El “Viernes Santo” es un día marcado por el silencio. No por el silencio de quien se siente desolado, sino por el de quien, experimentando la muerte, continúa esperando. El relato de la “pasión” en el cuarto evangelio es una obra de teatro extraordinaria, con escenas, personajes y un drama atrapante.
Todo inicia con el arresto de Jesús. Luego de orar extensamente, sin muestra alguna de agonía, Jesús es prendido por la guardia de las autoridades judías.
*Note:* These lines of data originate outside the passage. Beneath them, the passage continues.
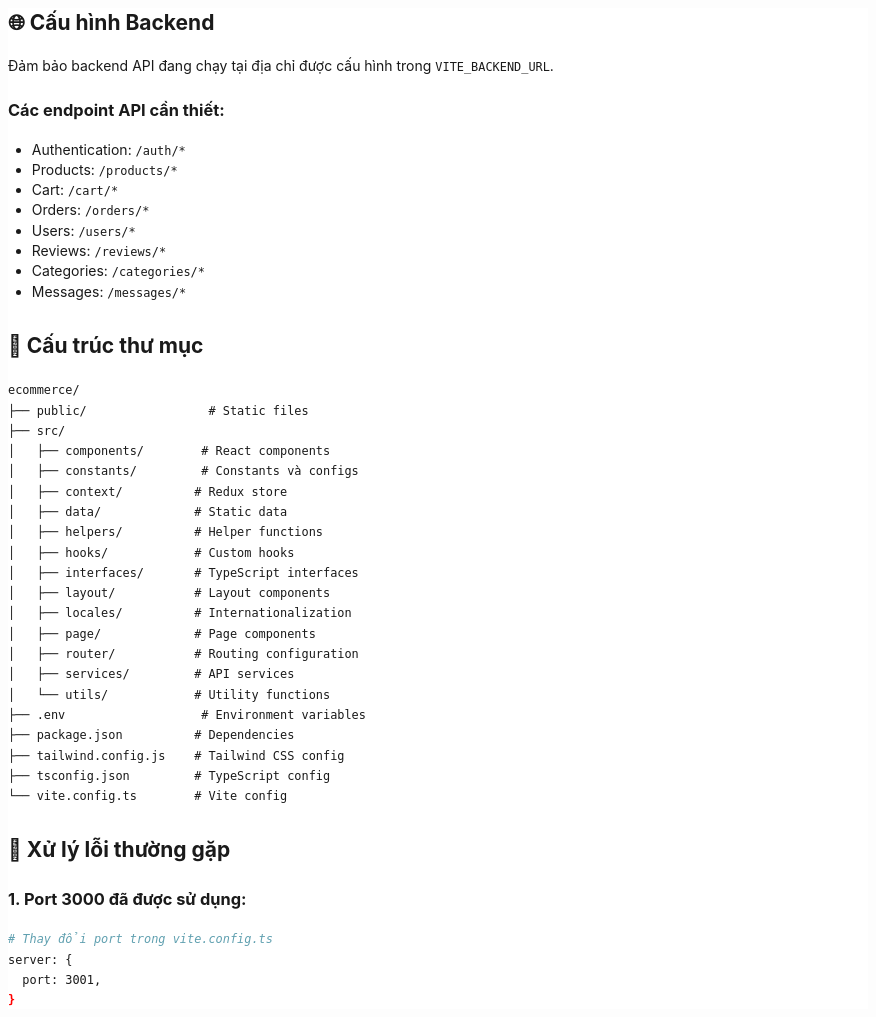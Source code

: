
 ```json
```

## 🌐 Cấu hình Backend

Đảm bảo backend API đang chạy tại địa chỉ được cấu hình trong `VITE_BACKEND_URL`.

### Các endpoint API cần thiết:
- Authentication: `/auth/*`
- Products: `/products/*`
- Cart: `/cart/*`
- Orders: `/orders/*`
- Users: `/users/*`
- Reviews: `/reviews/*`
- Categories: `/categories/*`
- Messages: `/messages/*`

## 📁 Cấu trúc thư mục

```
ecommerce/
├── public/                 # Static files
├── src/
│   ├── components/        # React components
│   ├── constants/         # Constants và configs
│   ├── context/          # Redux store
│   ├── data/             # Static data
│   ├── helpers/          # Helper functions
│   ├── hooks/            # Custom hooks
│   ├── interfaces/       # TypeScript interfaces
│   ├── layout/           # Layout components
│   ├── locales/          # Internationalization
│   ├── page/             # Page components
│   ├── router/           # Routing configuration
│   ├── services/         # API services
│   └── utils/            # Utility functions
├── .env                   # Environment variables
├── package.json          # Dependencies
├── tailwind.config.js    # Tailwind CSS config
├── tsconfig.json         # TypeScript config
└── vite.config.ts        # Vite config
```

## 🚨 Xử lý lỗi thường gặp

### 1. Port 3000 đã được sử dụng:
```bash
# Thay đổi port trong vite.config.ts
server: {
  port: 3001,
}
```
Cuando preguntan sobre quién es “Jesús, el nazareno”, el nombre divino los hace caer en tierra: “Yo soy”. Su identidad queda igualmente revelada ante los interrogatorios de Anás y Caifás: ha dado testimonio en plena luz del día, abiertamente, pero los que son de las tinieblas le juzgan en medio de la noche. Mientras le agravian dentro, afuera, Pedro también le agravia, le niega y le desconoce. Aún de madrugada, lo llevan ante Pilato quien le interroga por su identidad: “¿Eres tú el rey de los judíos?” (18,33) y Jesús distingue con claridad cómo su reino no es político violento, no pertenece al orden de la coerción romana, sino que su presencia en “el mundo” da testimonio de la verdad, una verdad que está juzgando a Pilato mientras él se cree juez: “¿Qué es la verdad?” (18,38), pues Jesús mismo, quien está al frente, es la Verdad (cf. 14,6).
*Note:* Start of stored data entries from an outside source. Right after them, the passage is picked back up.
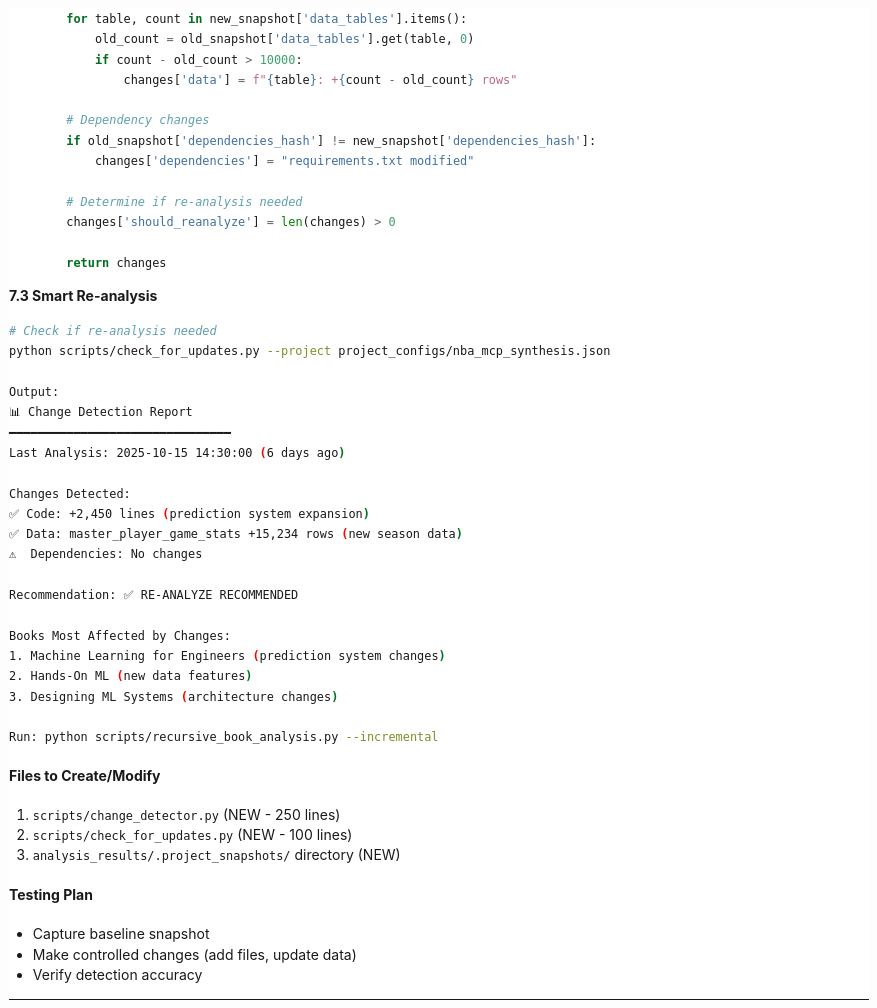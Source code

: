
 ```python
        for table, count in new_snapshot['data_tables'].items():
            old_count = old_snapshot['data_tables'].get(table, 0)
            if count - old_count > 10000:
                changes['data'] = f"{table}: +{count - old_count} rows"

        # Dependency changes
        if old_snapshot['dependencies_hash'] != new_snapshot['dependencies_hash']:
            changes['dependencies'] = "requirements.txt modified"

        # Determine if re-analysis needed
        changes['should_reanalyze'] = len(changes) > 0

        return changes
```

**7.3 Smart Re-analysis**
```bash
# Check if re-analysis needed
python scripts/check_for_updates.py --project project_configs/nba_mcp_synthesis.json

Output:
📊 Change Detection Report
━━━━━━━━━━━━━━━━━━━━━━━━━━━━━━━
Last Analysis: 2025-10-15 14:30:00 (6 days ago)

Changes Detected:
✅ Code: +2,450 lines (prediction system expansion)
✅ Data: master_player_game_stats +15,234 rows (new season data)
⚠️  Dependencies: No changes

Recommendation: ✅ RE-ANALYZE RECOMMENDED

Books Most Affected by Changes:
1. Machine Learning for Engineers (prediction system changes)
2. Hands-On ML (new data features)
3. Designing ML Systems (architecture changes)

Run: python scripts/recursive_book_analysis.py --incremental
```

#### Files to Create/Modify
1. `scripts/change_detector.py` (NEW - 250 lines)
2. `scripts/check_for_updates.py` (NEW - 100 lines)
3. `analysis_results/.project_snapshots/` directory (NEW)

#### Testing Plan
- Capture baseline snapshot
- Make controlled changes (add files, update data)
- Verify detection accuracy

---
Le azotan los soldados, gritan por su muerte “los judíos” (denominación que alude a la sinagoga que enfrenta a la comunidad joánica), Pilato asustado trata de librarlo (una caricaturización del Pilato histórico que era cruento y sin piedad), pero termina entregándolo al desenlace en “la hora sexta”, el mediodía. Jesús carga con su cruz, carga con su destino, y es crucificado en el medio de otros dos. La inscripción “Jesús el Nazareno, el rey de los judíos” indigna a los sumos sacerdotes pero Pilato se mantiene: son los gentiles quienes proclaman la realeza de Cristo. Estando Jesús en la cruz, se reparten sus ropas y cuatro mujeres están al pie de la cruz, entre ellas su madre además del discípulo amado. La conversación de Jesús con ellas nos devuelve al episodio de las bodas de Caná: la petición de María entonces rechazada, ahora es aceptada pues el discípulo ideal no está desamparado, la familia le acoge, tiene una nueva maternidad.
Todo estaba cumplido. Bebió vinagre en un hisopo (la planta que se usó para marcar las puertas con la sangre del cordero pascual) y entregó el espíritu. Entregar el espíritu fue su promesa después de ser glorificado. Y ¿cómo se entrega “hasta el extremo”? Cuando el soldado le atraviesa el costado brotan sangre y agua. Es ahora que encontramos el “agua viva” que se derrama junto con el Espíritu entregado para el nacimiento de la iglesia. La iglesia nace de la cruz, como lo interpretaron los Padres de la Iglesia: los sacramentos (agua y vino) nacen del despojamiento total, la comunidad de los verdaderos discípulos de Jesús se forja en los momentos de mayor dificultad. Cuando decimos que Jesús ha muerto por nosotros/as, ese “por” no significa “por culpa de” sino “en favor de” nosotros/as. La vida cristiana es una entrega por amor.